Tuesday, July 26, 2005

Britain - The New Al-Qaeda: jihad.com

After its hugely popular "The Power of Nightmares", in which the BBC claimed that world wide terror networks, such as al Qaeda, are a "fantasy", "myth" and "illusion", The BBC now claims they do exist after all.

In the aftermath of 9/11 and the US-led invasion of Afghanistan much of al-Qaeda's infrastructure including its training camps were destroyed. Peter Taylor's three part series examines the new al-Qaeda which has emerged and the threat it poses to the West. The first part, jihad.com explores how the internet has become the lifeblood of the new al-Qaeda.



Just to refresh everyone's memory, The BBC claimed world wide terror networks were a "fantasy" created by American neocons so they could restore "their power and authority". Here is what The BBC said in "The Power of Nightmares".

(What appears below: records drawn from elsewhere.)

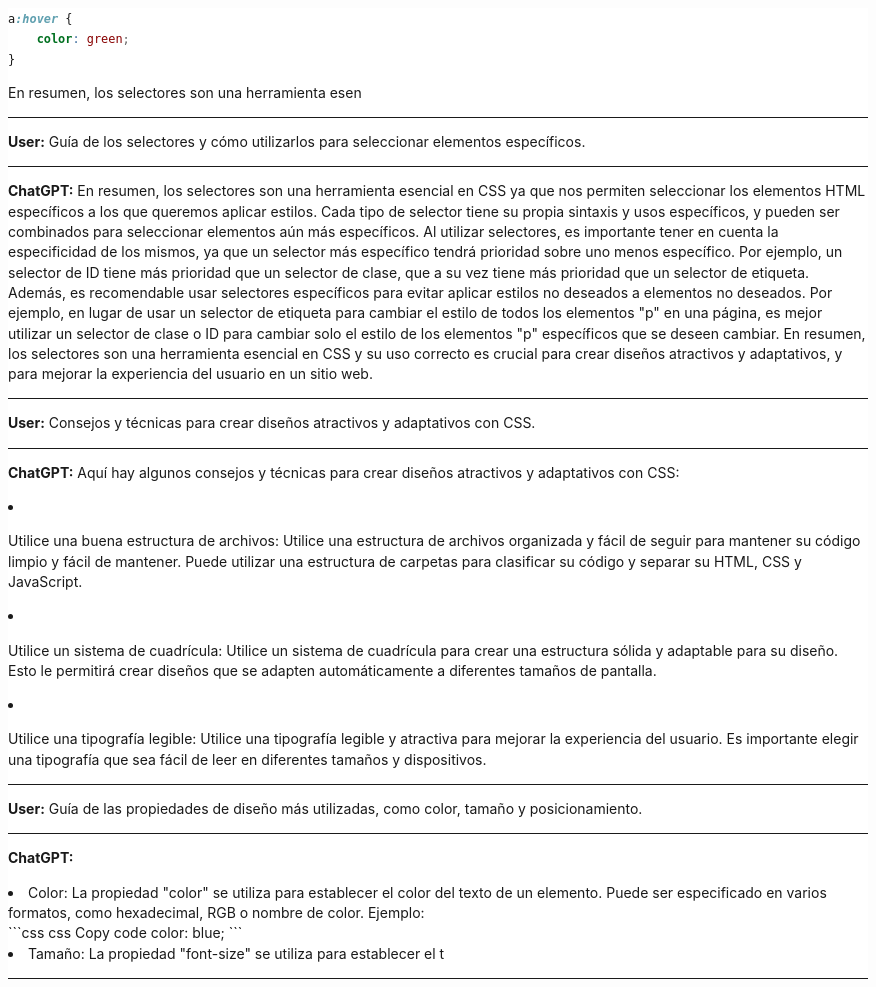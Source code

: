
 ```css
a:hover {
    color: green;
}
```
En resumen, los selectores son una herramienta esen

---

**User:**
Guía de los selectores y cómo utilizarlos para seleccionar elementos específicos.

---

**ChatGPT:**
En resumen, los selectores son una herramienta esencial en CSS ya que nos permiten seleccionar los elementos HTML específicos a los que queremos aplicar estilos. Cada tipo de selector tiene su propia sintaxis y usos específicos, y pueden ser combinados para seleccionar elementos aún más específicos.
Al utilizar selectores, es importante tener en cuenta la especificidad de los mismos, ya que un selector más específico tendrá prioridad sobre uno menos específico. Por ejemplo, un selector de ID tiene más prioridad que un selector de clase, que a su vez tiene más prioridad que un selector de etiqueta.
Además, es recomendable usar selectores específicos para evitar aplicar estilos no deseados a elementos no deseados. Por ejemplo, en lugar de usar un selector de etiqueta para cambiar el estilo de todos los elementos "p" en una página, es mejor utilizar un selector de clase o ID para cambiar solo el estilo de los elementos "p" específicos que se deseen cambiar.
En resumen, los selectores son una herramienta esencial en CSS y su uso correcto es crucial para crear diseños atractivos y adaptativos, y para mejorar la experiencia del usuario en un sitio web.

---

**User:**
Consejos y técnicas para crear diseños atractivos y adaptativos con CSS.

---

**ChatGPT:**
Aquí hay algunos consejos y técnicas para crear diseños atractivos y adaptativos con CSS:
<li><p>Utilice una buena estructura de archivos: Utilice una estructura de archivos organizada y fácil de seguir para mantener su código limpio y fácil de mantener. Puede utilizar una estructura de carpetas para clasificar su código y separar su HTML, CSS y JavaScript.</p></li><li><p>Utilice un sistema de cuadrícula: Utilice un sistema de cuadrícula para crear una estructura sólida y adaptable para su diseño. Esto le permitirá crear diseños que se adapten automáticamente a diferentes tamaños de pantalla.</p></li><li><p>Utilice una tipografía legible: Utilice una tipografía legible y atractiva para mejorar la experiencia del usuario. Es importante elegir una tipografía que sea fácil de leer en diferentes tamaños y dispositivos.</p></li>

---

**User:**
Guía de las propiedades de diseño más utilizadas, como color, tamaño y posicionamiento.

---

**ChatGPT:**
<li>Color: La propiedad "color" se utiliza para establecer el color del texto de un elemento. Puede ser especificado en varios formatos, como hexadecimal, RGB o nombre de color. Ejemplo:</li>
```css
css
Copy code
color: blue;
```
<li>Tamaño: La propiedad "font-size" se utiliza para establecer el t</li>

---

In the past our politicians offered us dreams of a better world. Now they promise to protect us from nightmares.

The most frightening of these is the threat of an international terror network. But just as the dreams were not true, neither are these nightmares.

In a new series, the Power of Nightmares explores how the idea that we are threatened by a hidden and organised terrorist network is an illusion.

It is a myth that has spread unquestioned through politics, the security services and the international media.


Seems trains and buses weren't the only things blown up by Muslim terrorists on 7/7 - The BBC's credibility was too. What little they may have had.